[WORK INSTRUCTIONS]
Across the following data, state how many lines include the word "label". Provide the number alone.

[INFORMATION SUPPLIED]
■ ■ ■ ■ ■ ■ ■

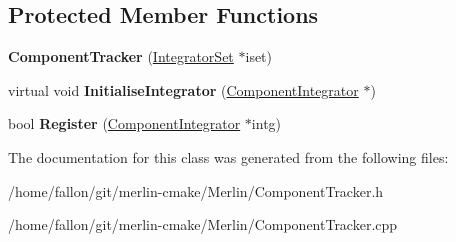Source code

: \subsection*{Protected Member Functions}
\begin{DoxyCompactItemize}
\item 
\mbox{\label{classComponentTracker_adb4cf1da1962de439a3ce3aa004fce02}} 
{\bfseries Component\+Tracker} (\hyperlink{classComponentTracker_1_1IntegratorSet}{Integrator\+Set} $\ast$iset)
\item 
\mbox{\label{classComponentTracker_a121e9c22544f5dfec001e5cb0e2c5a61}} 
virtual void {\bfseries Initialise\+Integrator} (\hyperlink{classComponentIntegrator}{Component\+Integrator} $\ast$)
\item 
\mbox{\label{classComponentTracker_a3d08499122659d456fc3bf1189e46979}} 
bool {\bfseries Register} (\hyperlink{classComponentIntegrator}{Component\+Integrator} $\ast$intg)
\end{DoxyCompactItemize}


The documentation for this class was generated from the following files\+:\begin{DoxyCompactItemize}
\item 
/home/fallon/git/merlin-\/cmake/\+Merlin/Component\+Tracker.\+h\item 
/home/fallon/git/merlin-\/cmake/\+Merlin/Component\+Tracker.\+cpp\end{DoxyCompactItemize}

■ ■ ■ ■ ■ ■ ■

[WRITTEN SOLUTION]
3